Ellie Perlman is the founder of Blue Lake Capital, a commercial real estate investment firm specializing in multifamily investing throughout the United States. At Blue Lake Capital, Ellie partners with both institutional and individual investors to grow their wealth by achieving double-digit returns by investing alongside her in exclusive multifamily deals they usually don't have access to.


A defining factor of Blue Lake Capital’s strategy is founded in utilizing machine learning/artificial intelligence throughout the course of all acquisitions and asset management. This advanced technology enables the company to produce accurate and data-driven forecasting for all assets on a market, property, and even tenant basis. In doing so, Blue Lake is able to lead commercial investments with the full capabilities of today’s technology.

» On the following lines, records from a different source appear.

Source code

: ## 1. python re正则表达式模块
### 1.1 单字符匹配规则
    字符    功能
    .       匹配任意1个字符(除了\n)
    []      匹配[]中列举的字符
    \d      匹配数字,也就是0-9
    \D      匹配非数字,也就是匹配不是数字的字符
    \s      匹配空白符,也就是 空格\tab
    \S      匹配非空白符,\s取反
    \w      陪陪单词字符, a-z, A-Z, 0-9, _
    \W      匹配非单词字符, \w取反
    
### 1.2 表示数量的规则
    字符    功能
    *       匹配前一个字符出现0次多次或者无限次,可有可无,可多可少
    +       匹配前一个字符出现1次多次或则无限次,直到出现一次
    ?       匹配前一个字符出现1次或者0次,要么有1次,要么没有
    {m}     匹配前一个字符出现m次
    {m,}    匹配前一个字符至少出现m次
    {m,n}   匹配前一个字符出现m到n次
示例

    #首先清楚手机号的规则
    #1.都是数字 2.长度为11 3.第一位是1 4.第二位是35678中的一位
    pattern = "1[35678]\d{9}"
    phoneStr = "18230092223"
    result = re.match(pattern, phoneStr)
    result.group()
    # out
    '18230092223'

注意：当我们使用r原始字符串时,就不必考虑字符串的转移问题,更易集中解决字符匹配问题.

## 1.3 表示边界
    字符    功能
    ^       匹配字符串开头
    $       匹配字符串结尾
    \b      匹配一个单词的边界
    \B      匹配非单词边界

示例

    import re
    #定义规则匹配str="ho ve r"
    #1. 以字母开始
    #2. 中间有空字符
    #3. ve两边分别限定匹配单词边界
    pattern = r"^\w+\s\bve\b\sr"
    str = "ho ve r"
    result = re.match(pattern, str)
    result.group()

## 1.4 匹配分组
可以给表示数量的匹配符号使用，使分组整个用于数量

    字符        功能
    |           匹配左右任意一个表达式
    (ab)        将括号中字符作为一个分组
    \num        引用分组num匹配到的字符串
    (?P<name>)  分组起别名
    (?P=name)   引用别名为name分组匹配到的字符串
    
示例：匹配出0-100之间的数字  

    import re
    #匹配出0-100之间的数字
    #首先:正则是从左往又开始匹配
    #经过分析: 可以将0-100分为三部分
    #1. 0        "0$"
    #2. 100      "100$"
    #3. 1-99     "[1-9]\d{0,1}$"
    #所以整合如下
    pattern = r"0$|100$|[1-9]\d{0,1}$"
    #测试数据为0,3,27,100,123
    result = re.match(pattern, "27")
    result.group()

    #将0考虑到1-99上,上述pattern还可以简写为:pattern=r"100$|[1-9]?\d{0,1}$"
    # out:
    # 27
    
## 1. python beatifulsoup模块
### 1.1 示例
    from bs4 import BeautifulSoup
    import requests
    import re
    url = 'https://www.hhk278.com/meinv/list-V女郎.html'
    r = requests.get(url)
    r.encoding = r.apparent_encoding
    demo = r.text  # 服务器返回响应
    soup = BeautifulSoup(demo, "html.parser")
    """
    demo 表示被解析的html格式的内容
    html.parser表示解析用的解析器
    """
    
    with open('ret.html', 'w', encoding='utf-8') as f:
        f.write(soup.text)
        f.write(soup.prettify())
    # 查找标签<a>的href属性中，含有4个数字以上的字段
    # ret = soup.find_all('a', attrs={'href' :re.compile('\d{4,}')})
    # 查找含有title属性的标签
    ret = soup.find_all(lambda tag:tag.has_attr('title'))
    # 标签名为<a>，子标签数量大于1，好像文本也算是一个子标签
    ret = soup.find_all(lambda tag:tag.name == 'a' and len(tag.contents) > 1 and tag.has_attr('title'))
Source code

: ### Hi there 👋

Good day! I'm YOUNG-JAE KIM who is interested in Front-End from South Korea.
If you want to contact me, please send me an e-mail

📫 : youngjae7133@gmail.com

Ellie is the host of REady2Scale, a podcast that highlights the assets, processes, and strategies for the multiple approaches to successful real estate investing.


She started her career as a commercial real estate lawyer, leading real estate transactions for one of Israel’s leading development companies. Later, as a property manager for Israel’s largest energy company, she oversaw properties worth over $100MM. Additionally, Ellie is an experienced entrepreneur who helped build and scale companies by improving their business operations.


Ellie holds a Masters in Law from Bar-Ilan University in Israel and an MBA from MIT Sloan School of Management.